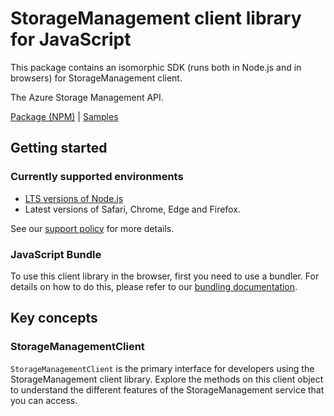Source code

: # StorageManagement client library for JavaScript

This package contains an isomorphic SDK (runs both in Node.js and in browsers) for StorageManagement client.

The Azure Storage Management API.

[Package (NPM)](https://www.npmjs.com/package/@msinternal/storage-resource-manager) |
[Samples](https://github.com/Azure-Samples/azure-samples-js-management)

## Getting started

### Currently supported environments

- [LTS versions of Node.js](https://nodejs.org/about/releases/)
- Latest versions of Safari, Chrome, Edge and Firefox.

See our [support policy](https://github.com/Azure/azure-sdk-for-js/blob/main/SUPPORT.md) for more details.





### JavaScript Bundle
To use this client library in the browser, first you need to use a bundler. For details on how to do this, please refer to our [bundling documentation](https://aka.ms/AzureSDKBundling).

## Key concepts

### StorageManagementClient

`StorageManagementClient` is the primary interface for developers using the StorageManagement client library. Explore the methods on this client object to understand the different features of the StorageManagement service that you can access.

==========

▶ _Task to carry out_
Output, and output only, the lines from the one containing "To use this" through the last line of the data above.

▶ _Output_
To use this client library in the browser, first you need to use a bundler. For details on how to do this, please refer to our [bundling documentation](https://aka.ms/AzureSDKBundling).

## Key concepts

### StorageManagementClient

`StorageManagementClient` is the primary interface for developers using the StorageManagement client library. Explore the methods on this client object to understand the different features of the StorageManagement service that you can access.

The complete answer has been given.